-- EXERCISE DATA follows --

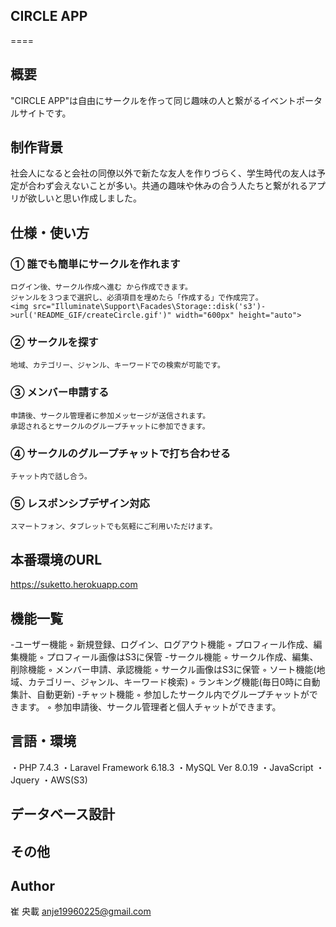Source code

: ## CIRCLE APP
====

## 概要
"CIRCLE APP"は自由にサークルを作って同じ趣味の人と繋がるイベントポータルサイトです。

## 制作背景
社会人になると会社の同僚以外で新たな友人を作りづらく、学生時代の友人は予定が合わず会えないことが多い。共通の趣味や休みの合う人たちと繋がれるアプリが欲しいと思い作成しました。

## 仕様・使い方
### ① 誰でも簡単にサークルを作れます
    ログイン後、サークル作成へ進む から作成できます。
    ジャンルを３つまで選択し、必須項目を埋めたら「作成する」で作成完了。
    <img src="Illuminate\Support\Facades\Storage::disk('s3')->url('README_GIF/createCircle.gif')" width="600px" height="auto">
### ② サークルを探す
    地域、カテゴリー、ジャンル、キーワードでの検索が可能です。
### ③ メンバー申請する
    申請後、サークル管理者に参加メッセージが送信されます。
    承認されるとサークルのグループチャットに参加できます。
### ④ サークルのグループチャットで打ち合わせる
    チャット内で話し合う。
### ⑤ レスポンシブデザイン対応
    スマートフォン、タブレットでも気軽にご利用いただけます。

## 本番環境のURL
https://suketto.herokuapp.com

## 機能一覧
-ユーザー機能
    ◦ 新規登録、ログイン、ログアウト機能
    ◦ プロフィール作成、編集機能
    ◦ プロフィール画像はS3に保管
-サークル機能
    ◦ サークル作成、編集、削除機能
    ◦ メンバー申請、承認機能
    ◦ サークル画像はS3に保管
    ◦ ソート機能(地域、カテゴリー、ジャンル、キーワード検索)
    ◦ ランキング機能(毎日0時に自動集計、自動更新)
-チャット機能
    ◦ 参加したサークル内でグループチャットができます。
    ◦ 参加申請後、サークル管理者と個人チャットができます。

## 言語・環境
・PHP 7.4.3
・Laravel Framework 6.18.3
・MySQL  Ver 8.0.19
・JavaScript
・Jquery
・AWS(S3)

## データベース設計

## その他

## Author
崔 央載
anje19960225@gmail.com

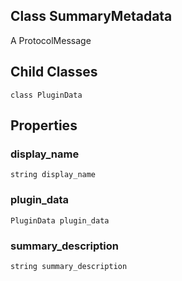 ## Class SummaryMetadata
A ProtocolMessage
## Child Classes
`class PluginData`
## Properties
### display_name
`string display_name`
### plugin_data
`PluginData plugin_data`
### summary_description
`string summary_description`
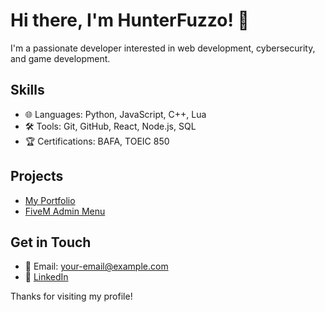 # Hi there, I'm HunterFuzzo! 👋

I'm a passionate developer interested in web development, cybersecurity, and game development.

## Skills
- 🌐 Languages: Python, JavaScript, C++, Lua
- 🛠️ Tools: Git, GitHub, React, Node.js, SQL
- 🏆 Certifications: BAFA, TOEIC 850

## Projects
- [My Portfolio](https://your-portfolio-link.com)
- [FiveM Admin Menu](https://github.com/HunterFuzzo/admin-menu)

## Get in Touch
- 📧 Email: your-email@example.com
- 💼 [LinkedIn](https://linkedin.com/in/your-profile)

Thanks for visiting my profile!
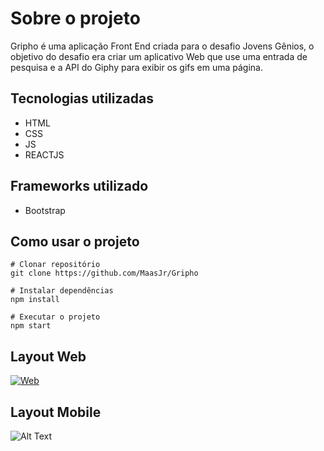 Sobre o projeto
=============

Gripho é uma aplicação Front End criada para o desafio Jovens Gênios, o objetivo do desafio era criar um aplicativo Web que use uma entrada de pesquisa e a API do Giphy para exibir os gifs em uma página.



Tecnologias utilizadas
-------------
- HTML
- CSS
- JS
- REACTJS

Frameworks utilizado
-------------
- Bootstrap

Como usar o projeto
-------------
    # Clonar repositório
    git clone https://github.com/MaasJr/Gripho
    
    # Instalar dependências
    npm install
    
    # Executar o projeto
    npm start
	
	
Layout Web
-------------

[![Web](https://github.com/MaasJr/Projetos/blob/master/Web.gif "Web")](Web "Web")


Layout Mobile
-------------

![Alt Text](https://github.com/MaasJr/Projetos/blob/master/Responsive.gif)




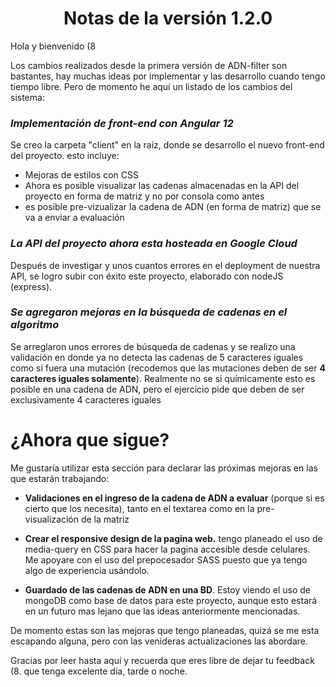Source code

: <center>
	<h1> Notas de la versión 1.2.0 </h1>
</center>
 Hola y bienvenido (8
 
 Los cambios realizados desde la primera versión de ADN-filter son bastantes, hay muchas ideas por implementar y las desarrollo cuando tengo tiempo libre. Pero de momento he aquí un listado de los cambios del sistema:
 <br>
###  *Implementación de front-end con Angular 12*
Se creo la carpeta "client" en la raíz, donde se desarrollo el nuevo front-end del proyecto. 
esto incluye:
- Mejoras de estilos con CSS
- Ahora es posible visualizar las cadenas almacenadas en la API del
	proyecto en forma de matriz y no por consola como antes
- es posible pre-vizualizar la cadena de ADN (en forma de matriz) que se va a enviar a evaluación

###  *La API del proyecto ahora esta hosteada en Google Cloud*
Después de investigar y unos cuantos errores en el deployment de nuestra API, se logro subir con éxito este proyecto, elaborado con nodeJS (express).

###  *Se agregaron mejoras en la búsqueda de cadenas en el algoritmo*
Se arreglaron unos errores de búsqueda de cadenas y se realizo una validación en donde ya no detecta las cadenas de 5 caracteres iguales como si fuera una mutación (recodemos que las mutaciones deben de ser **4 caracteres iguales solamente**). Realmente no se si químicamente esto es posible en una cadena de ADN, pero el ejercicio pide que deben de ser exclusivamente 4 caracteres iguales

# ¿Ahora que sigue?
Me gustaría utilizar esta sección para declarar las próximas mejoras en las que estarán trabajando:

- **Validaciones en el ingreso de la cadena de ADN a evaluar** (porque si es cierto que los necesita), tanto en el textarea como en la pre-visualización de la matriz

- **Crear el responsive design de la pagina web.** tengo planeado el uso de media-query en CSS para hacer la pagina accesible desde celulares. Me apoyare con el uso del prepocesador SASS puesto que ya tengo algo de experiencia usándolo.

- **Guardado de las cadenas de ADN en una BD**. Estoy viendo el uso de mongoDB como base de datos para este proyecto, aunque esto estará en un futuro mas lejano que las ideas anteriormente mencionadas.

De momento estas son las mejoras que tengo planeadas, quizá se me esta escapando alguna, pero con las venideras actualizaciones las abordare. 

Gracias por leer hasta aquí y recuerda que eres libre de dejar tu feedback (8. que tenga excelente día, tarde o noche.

-- EXERCISE DATA concluded --
-- EXERCISE DATA follows --

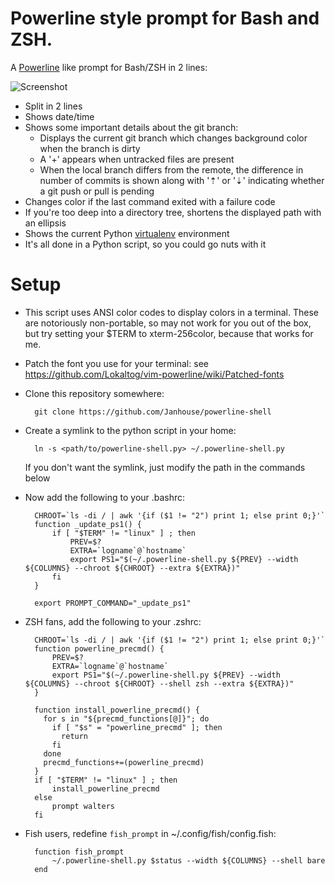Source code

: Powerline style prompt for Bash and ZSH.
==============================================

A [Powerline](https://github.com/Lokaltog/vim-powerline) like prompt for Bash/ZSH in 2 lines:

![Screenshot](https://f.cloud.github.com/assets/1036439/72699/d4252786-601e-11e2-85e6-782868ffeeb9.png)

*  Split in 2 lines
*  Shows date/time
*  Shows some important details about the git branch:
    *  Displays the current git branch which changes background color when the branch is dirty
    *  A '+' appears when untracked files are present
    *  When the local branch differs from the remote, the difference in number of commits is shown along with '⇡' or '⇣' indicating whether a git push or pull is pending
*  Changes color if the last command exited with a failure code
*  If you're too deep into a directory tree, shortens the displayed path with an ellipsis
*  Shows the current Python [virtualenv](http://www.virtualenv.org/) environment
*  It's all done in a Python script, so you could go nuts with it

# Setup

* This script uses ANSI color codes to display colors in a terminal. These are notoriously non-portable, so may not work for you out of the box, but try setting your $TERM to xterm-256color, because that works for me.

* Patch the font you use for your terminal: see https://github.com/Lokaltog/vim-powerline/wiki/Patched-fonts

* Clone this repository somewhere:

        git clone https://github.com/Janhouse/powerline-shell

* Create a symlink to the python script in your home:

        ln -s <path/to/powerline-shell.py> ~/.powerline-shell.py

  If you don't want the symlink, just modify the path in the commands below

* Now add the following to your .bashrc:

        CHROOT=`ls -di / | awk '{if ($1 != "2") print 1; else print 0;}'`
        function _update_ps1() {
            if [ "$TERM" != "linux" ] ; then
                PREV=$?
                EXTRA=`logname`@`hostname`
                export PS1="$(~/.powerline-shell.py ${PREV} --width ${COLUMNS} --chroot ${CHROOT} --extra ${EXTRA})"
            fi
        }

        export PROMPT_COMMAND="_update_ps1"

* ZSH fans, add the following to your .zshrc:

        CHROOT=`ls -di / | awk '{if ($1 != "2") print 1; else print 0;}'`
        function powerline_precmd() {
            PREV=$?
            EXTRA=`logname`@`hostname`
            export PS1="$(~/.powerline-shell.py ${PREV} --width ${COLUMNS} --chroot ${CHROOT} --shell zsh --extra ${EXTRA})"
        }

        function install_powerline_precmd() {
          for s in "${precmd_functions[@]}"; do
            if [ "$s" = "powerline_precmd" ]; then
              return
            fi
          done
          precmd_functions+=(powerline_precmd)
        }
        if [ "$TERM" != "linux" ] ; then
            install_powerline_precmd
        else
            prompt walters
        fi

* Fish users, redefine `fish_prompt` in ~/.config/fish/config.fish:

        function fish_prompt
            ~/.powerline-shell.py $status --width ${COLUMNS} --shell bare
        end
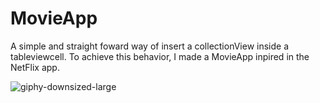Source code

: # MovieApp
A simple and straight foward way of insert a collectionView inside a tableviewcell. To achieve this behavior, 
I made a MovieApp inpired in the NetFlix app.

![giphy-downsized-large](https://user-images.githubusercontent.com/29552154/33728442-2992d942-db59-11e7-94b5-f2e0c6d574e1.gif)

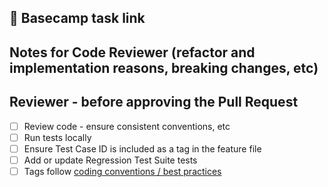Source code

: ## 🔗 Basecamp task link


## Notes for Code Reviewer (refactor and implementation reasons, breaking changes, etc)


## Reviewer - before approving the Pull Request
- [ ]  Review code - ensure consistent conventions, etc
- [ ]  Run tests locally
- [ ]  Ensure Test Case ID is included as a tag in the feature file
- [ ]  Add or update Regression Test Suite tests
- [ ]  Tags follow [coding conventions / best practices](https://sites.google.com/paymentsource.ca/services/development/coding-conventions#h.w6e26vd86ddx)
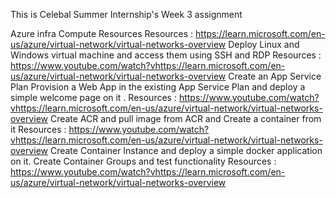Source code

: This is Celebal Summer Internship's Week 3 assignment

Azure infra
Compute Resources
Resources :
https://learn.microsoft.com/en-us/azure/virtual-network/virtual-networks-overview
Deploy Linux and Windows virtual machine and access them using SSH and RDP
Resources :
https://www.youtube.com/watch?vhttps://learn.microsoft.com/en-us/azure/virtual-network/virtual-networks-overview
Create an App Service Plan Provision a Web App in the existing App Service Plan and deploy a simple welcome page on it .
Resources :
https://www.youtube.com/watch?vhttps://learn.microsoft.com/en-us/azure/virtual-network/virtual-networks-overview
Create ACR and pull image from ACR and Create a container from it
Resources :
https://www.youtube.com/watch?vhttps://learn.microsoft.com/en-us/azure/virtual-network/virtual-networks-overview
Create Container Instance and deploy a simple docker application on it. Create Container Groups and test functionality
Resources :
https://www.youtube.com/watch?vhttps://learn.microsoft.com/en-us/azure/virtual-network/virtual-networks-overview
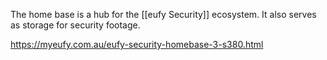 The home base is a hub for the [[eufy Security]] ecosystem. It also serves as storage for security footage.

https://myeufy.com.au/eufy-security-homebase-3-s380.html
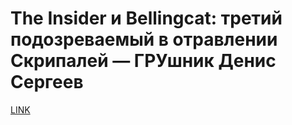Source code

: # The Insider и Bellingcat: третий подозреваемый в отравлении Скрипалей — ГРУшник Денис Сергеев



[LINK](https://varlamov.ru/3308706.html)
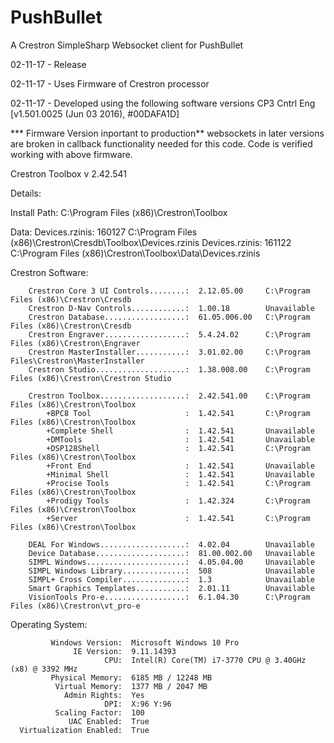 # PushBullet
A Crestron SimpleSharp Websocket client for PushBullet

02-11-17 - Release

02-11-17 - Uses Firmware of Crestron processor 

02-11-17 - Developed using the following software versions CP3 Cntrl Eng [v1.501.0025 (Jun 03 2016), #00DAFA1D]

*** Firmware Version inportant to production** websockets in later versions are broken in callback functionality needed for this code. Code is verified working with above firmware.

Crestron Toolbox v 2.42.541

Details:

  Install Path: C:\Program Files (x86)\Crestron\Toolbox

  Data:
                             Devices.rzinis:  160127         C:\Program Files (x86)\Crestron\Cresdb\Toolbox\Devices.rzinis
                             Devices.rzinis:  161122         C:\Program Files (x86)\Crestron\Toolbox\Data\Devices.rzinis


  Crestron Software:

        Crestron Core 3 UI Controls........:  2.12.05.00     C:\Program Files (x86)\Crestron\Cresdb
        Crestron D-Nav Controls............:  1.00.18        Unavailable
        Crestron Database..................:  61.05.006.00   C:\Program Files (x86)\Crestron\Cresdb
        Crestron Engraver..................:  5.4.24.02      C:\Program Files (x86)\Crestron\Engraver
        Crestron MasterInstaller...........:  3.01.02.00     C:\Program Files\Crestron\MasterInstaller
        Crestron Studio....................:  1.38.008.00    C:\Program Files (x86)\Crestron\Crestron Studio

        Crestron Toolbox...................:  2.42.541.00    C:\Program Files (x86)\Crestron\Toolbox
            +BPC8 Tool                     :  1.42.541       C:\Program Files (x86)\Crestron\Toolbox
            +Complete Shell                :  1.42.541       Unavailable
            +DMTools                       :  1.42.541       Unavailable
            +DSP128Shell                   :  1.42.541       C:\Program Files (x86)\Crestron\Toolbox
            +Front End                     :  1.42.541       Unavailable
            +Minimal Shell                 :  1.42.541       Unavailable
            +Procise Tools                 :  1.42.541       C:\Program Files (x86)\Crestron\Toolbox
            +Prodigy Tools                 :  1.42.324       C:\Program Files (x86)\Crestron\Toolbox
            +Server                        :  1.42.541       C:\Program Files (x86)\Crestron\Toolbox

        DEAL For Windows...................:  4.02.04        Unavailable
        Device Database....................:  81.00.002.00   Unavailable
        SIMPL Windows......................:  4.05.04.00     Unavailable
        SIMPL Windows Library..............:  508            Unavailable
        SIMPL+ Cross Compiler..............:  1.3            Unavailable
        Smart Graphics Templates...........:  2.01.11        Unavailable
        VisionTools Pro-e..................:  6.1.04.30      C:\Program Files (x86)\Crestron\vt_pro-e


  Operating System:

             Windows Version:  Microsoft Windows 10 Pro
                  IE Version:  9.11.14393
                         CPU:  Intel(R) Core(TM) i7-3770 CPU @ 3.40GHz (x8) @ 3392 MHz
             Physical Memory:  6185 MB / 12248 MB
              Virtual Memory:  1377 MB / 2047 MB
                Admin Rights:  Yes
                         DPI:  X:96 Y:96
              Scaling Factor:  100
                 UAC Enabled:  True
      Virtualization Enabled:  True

-- EXERCISE DATA concluded --
-- EXERCISE DATA follows --

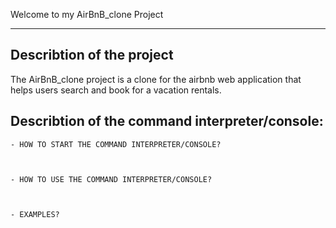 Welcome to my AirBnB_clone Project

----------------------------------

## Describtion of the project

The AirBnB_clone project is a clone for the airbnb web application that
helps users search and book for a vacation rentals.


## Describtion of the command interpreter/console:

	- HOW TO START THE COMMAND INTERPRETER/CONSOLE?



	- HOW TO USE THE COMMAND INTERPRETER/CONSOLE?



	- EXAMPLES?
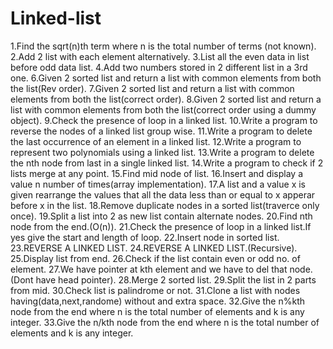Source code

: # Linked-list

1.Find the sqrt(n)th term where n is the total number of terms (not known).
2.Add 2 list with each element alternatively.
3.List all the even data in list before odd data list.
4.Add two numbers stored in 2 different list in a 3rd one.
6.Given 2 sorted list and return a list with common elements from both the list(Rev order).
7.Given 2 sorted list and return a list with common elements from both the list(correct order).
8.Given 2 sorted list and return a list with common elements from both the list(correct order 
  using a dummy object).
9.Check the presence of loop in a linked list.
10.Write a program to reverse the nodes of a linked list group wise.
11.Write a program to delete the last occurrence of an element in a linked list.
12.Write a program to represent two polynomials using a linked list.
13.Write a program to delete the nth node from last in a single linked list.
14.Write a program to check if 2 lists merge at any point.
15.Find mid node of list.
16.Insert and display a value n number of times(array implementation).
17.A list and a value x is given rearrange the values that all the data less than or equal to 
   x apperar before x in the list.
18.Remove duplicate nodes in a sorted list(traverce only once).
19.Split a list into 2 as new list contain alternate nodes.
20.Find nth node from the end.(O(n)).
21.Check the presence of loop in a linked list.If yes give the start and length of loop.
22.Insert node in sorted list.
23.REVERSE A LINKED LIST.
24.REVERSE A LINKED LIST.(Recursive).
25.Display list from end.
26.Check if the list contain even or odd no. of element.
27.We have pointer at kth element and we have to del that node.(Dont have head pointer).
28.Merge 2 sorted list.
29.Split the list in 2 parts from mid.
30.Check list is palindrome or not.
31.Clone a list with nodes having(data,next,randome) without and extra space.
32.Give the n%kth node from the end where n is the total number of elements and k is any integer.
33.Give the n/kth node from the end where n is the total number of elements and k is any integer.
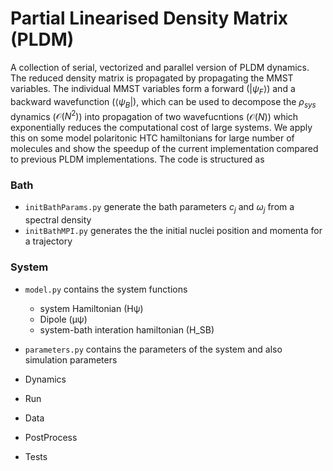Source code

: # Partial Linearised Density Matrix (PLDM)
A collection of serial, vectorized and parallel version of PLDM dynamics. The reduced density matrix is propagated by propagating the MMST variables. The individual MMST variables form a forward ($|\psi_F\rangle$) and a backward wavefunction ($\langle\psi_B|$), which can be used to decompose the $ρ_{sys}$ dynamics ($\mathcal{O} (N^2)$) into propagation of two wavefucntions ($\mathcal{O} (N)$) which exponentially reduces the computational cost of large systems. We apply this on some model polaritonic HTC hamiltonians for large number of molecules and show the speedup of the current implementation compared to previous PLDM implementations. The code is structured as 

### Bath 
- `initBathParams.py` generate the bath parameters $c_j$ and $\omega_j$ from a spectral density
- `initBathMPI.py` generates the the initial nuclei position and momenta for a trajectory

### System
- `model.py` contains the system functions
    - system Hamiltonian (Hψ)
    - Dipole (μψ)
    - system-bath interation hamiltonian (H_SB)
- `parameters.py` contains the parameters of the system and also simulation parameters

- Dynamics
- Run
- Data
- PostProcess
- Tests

-- EXERCISE DATA concluded --

> [THE PROBLEM]:
Using the records above, print exactly the run of lines that starts with the line with "https://myeufy.com.au/eufy-security-homebase-3-s380.html" and goes on through the line with "02-11-17 - Developed", pictures excluded.

> [YOUR SOLUTION]:
https://myeufy.com.au/eufy-security-homebase-3-s380.html
Source code

: # The Insider и Bellingcat: третий подозреваемый в отравлении Скрипалей — ГРУшник Денис Сергеев



[LINK](https://varlamov.ru/3308706.html)
 # PushBullet
A Crestron SimpleSharp Websocket client for PushBullet

02-11-17 - Release

02-11-17 - Uses Firmware of Crestron processor 

02-11-17 - Developed using the following software versions CP3 Cntrl Eng [v1.501.0025 (Jun 03 2016), #00DAFA1D]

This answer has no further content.